_Records supplied_
---+---
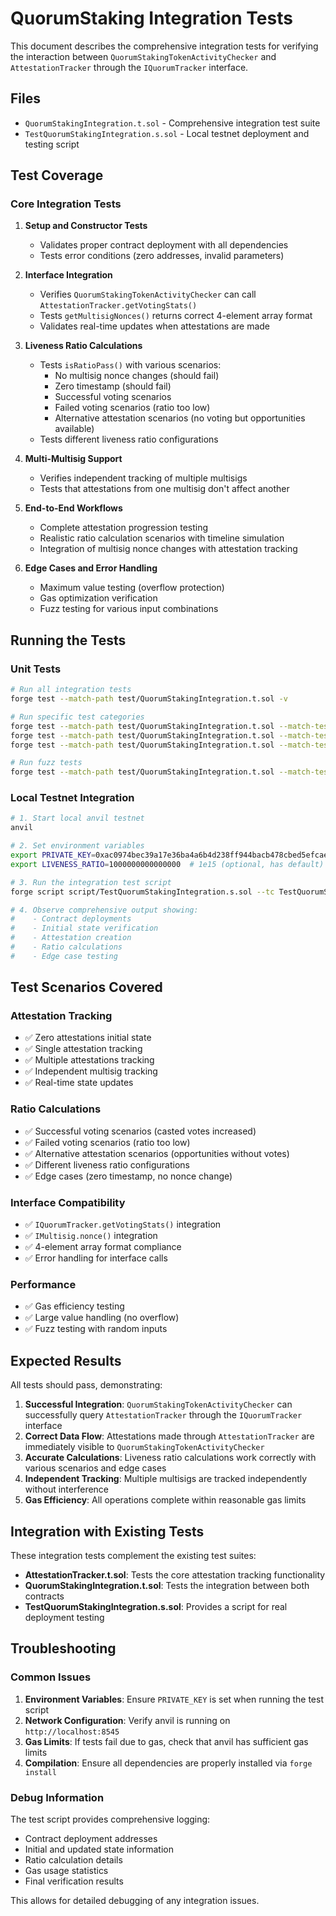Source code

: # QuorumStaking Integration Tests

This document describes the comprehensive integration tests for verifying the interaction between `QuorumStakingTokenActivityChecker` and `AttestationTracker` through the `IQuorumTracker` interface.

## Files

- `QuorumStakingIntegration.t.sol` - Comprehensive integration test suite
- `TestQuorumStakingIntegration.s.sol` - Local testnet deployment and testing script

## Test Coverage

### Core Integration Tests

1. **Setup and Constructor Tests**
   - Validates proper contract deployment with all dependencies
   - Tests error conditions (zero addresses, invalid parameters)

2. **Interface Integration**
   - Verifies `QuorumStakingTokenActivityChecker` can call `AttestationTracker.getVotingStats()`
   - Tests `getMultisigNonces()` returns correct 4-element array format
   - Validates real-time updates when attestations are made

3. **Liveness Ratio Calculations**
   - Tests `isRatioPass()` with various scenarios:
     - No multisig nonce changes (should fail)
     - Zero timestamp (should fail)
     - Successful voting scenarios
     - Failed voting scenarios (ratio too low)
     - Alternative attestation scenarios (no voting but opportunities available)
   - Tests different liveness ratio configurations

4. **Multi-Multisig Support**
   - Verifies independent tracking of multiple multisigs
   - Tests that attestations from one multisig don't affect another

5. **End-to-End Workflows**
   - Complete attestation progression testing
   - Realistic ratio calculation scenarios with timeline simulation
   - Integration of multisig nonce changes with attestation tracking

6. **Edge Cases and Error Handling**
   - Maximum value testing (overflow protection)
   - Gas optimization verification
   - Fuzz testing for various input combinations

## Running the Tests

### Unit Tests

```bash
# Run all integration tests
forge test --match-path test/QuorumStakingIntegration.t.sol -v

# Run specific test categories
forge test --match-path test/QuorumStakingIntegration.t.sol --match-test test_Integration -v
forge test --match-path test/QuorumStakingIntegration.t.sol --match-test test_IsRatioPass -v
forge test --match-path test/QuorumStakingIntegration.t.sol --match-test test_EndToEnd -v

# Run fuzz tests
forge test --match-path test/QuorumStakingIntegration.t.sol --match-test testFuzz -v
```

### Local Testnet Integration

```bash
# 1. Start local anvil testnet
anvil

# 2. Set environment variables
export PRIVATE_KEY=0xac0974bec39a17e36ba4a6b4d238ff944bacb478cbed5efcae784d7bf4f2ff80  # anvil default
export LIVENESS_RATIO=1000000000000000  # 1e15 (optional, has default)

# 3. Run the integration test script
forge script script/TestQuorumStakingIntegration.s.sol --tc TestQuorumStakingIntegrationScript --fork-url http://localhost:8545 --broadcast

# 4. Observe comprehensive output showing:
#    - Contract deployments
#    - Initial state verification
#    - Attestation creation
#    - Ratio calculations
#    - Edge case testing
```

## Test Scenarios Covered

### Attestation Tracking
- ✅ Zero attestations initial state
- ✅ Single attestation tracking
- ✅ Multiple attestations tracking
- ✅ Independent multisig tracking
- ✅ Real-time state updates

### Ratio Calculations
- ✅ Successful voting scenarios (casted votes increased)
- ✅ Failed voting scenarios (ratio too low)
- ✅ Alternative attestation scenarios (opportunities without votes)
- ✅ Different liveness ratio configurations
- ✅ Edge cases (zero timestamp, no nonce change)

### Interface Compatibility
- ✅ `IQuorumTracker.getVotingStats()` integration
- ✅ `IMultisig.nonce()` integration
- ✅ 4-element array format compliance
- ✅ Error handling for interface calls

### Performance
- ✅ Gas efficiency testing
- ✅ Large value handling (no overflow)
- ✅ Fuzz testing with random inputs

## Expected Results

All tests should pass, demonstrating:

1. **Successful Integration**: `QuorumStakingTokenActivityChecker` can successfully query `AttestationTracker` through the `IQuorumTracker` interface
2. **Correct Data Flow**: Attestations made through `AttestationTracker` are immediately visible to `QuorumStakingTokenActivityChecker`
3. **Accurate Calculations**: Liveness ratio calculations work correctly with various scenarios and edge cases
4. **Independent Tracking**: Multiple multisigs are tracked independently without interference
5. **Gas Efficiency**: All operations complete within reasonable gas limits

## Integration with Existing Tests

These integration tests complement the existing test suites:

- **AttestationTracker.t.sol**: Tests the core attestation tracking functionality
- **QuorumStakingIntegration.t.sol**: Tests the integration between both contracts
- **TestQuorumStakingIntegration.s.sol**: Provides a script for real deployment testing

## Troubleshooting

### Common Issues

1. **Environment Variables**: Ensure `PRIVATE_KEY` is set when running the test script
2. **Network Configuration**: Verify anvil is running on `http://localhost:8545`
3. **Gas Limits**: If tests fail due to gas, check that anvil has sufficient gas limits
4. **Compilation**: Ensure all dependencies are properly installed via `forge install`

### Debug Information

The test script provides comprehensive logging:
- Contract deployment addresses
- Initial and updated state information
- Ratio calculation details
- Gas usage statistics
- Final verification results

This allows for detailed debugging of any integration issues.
---+---
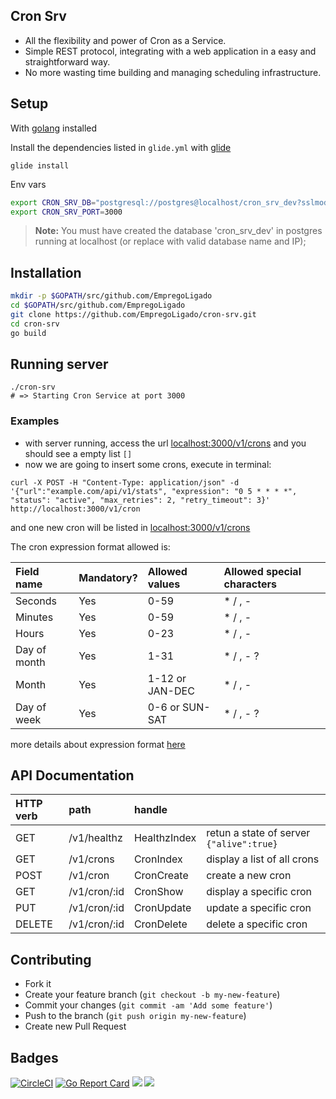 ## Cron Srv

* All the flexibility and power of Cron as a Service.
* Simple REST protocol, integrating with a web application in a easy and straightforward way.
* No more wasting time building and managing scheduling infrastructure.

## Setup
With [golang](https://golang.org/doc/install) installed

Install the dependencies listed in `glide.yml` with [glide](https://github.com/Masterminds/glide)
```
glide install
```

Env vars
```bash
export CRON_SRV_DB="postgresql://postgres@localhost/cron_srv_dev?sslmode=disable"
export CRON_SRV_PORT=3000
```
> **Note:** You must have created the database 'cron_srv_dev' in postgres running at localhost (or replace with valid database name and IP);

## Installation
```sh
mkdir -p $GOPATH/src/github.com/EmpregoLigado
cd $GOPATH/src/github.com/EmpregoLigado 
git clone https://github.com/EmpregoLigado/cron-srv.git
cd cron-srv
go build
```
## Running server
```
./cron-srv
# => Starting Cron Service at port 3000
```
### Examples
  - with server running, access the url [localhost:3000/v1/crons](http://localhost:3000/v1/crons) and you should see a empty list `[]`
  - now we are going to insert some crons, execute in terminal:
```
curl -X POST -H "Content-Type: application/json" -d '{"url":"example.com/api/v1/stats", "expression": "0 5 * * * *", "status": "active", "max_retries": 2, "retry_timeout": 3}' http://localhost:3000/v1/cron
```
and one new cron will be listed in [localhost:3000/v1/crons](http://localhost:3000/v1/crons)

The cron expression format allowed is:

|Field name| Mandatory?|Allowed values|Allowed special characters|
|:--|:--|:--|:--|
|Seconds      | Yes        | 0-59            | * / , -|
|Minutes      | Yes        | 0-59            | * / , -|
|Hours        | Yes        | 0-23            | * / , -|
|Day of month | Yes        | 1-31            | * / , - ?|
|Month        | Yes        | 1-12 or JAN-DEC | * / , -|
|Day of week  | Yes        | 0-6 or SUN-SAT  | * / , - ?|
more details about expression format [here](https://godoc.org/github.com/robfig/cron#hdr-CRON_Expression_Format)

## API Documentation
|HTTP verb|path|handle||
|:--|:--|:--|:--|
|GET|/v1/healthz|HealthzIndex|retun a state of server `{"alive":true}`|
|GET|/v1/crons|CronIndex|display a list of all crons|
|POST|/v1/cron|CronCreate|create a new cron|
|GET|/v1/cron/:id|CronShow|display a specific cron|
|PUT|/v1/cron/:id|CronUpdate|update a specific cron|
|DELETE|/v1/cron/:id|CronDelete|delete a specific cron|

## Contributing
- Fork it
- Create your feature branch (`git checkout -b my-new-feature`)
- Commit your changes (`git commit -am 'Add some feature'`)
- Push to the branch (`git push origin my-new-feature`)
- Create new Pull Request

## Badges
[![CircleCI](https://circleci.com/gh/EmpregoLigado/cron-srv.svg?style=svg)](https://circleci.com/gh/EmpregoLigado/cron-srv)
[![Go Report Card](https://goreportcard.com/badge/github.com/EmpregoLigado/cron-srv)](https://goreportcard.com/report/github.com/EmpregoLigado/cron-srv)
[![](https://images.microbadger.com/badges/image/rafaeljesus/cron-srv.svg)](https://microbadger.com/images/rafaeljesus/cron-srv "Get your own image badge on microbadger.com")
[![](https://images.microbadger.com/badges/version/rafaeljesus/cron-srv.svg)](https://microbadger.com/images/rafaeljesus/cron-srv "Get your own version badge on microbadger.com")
---+---
_What the exercise asks_
Retype only this portion of the data above: the line containing "## Test Scenarios Covered", the line containing "The test script provides", and all lines between them, exactly.

_Exercise answer_
## Test Scenarios Covered

### Attestation Tracking
- ✅ Zero attestations initial state
- ✅ Single attestation tracking
- ✅ Multiple attestations tracking
- ✅ Independent multisig tracking
- ✅ Real-time state updates

### Ratio Calculations
- ✅ Successful voting scenarios (casted votes increased)
- ✅ Failed voting scenarios (ratio too low)
- ✅ Alternative attestation scenarios (opportunities without votes)
- ✅ Different liveness ratio configurations
- ✅ Edge cases (zero timestamp, no nonce change)

### Interface Compatibility
- ✅ `IQuorumTracker.getVotingStats()` integration
- ✅ `IMultisig.nonce()` integration
- ✅ 4-element array format compliance
- ✅ Error handling for interface calls

### Performance
- ✅ Gas efficiency testing
- ✅ Large value handling (no overflow)
- ✅ Fuzz testing with random inputs

## Expected Results

All tests should pass, demonstrating:

1. **Successful Integration**: `QuorumStakingTokenActivityChecker` can successfully query `AttestationTracker` through the `IQuorumTracker` interface
2. **Correct Data Flow**: Attestations made through `AttestationTracker` are immediately visible to `QuorumStakingTokenActivityChecker`
3. **Accurate Calculations**: Liveness ratio calculations work correctly with various scenarios and edge cases
4. **Independent Tracking**: Multiple multisigs are tracked independently without interference
5. **Gas Efficiency**: All operations complete within reasonable gas limits

## Integration with Existing Tests

These integration tests complement the existing test suites:

- **AttestationTracker.t.sol**: Tests the core attestation tracking functionality
- **QuorumStakingIntegration.t.sol**: Tests the integration between both contracts
- **TestQuorumStakingIntegration.s.sol**: Provides a script for real deployment testing

## Troubleshooting

### Common Issues

1. **Environment Variables**: Ensure `PRIVATE_KEY` is set when running the test script
2. **Network Configuration**: Verify anvil is running on `http://localhost:8545`
3. **Gas Limits**: If tests fail due to gas, check that anvil has sufficient gas limits
4. **Compilation**: Ensure all dependencies are properly installed via `forge install`

### Debug Information

The test script provides comprehensive logging:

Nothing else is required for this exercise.